From the first line to the last, transcribe the data exactly.

□ □ □

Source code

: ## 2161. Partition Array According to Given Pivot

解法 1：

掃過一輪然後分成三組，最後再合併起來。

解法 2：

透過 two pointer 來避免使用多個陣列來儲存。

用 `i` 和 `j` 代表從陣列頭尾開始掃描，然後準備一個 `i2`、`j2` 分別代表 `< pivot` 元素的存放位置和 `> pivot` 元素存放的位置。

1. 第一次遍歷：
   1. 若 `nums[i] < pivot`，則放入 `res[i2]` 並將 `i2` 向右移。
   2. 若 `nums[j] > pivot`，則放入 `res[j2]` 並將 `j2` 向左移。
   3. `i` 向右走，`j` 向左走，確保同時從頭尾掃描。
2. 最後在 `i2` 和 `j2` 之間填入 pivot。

□ □ □

## Solution for this problem
Source code

: ## 2161. Partition Array According to Given Pivot

解法 1：

掃過一輪然後分成三組，最後再合併起來。

解法 2：

透過 two pointer 來避免使用多個陣列來儲存。

用 `i` 和 `j` 代表從陣列頭尾開始掃描，然後準備一個 `i2`、`j2` 分別代表 `< pivot` 元素的存放位置和 `> pivot` 元素存放的位置。

1. 第一次遍歷：
   1. 若 `nums[i] < pivot`，則放入 `res[i2]` 並將 `i2` 向右移。
   2. 若 `nums[j] > pivot`，則放入 `res[j2]` 並將 `j2` 向左移。
   3. `i` 向右走，`j` 向左走，確保同時從頭尾掃描。
2. 最後在 `i2` 和 `j2` 之間填入 pivot。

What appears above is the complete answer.